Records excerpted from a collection
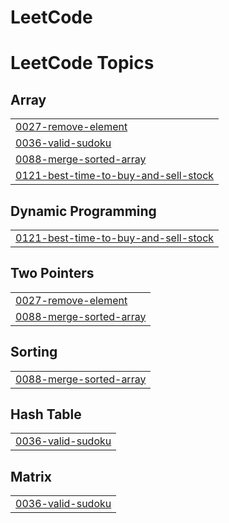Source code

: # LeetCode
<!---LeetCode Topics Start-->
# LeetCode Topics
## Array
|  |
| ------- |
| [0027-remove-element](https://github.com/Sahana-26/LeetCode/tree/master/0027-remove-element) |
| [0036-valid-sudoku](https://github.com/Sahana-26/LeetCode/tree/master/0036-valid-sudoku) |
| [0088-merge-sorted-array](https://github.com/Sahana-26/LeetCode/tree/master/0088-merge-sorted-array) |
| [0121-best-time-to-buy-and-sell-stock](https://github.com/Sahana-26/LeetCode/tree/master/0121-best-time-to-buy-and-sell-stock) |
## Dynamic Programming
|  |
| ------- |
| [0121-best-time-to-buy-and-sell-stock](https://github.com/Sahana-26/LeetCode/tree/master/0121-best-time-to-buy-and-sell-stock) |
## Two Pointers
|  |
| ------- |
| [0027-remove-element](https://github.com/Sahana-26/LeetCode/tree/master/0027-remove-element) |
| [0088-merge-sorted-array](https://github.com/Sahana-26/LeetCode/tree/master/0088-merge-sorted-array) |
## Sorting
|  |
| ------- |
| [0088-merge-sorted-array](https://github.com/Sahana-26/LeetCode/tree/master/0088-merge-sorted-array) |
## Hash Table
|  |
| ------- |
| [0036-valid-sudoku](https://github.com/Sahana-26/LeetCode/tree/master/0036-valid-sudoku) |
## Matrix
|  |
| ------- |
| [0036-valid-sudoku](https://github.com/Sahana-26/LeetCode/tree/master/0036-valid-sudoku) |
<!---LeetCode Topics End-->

#### [Task to carry out]
In your answer, repeat all the entries exactly, but leave out the pictures.

#### [Solved problem]
Source code

: # LeetCode
<!---LeetCode Topics Start-->
# LeetCode Topics
## Array
|  |
| ------- |
| [0027-remove-element](https://github.com/Sahana-26/LeetCode/tree/master/0027-remove-element) |
| [0036-valid-sudoku](https://github.com/Sahana-26/LeetCode/tree/master/0036-valid-sudoku) |
| [0088-merge-sorted-array](https://github.com/Sahana-26/LeetCode/tree/master/0088-merge-sorted-array) |
| [0121-best-time-to-buy-and-sell-stock](https://github.com/Sahana-26/LeetCode/tree/master/0121-best-time-to-buy-and-sell-stock) |
## Dynamic Programming
|  |
| ------- |
| [0121-best-time-to-buy-and-sell-stock](https://github.com/Sahana-26/LeetCode/tree/master/0121-best-time-to-buy-and-sell-stock) |
## Two Pointers
|  |
| ------- |
| [0027-remove-element](https://github.com/Sahana-26/LeetCode/tree/master/0027-remove-element) |
| [0088-merge-sorted-array](https://github.com/Sahana-26/LeetCode/tree/master/0088-merge-sorted-array) |
## Sorting
|  |
| ------- |
| [0088-merge-sorted-array](https://github.com/Sahana-26/LeetCode/tree/master/0088-merge-sorted-array) |
## Hash Table
|  |
| ------- |
| [0036-valid-sudoku](https://github.com/Sahana-26/LeetCode/tree/master/0036-valid-sudoku) |
## Matrix
|  |
| ------- |
| [0036-valid-sudoku](https://github.com/Sahana-26/LeetCode/tree/master/0036-valid-sudoku) |
<!---LeetCode Topics End-->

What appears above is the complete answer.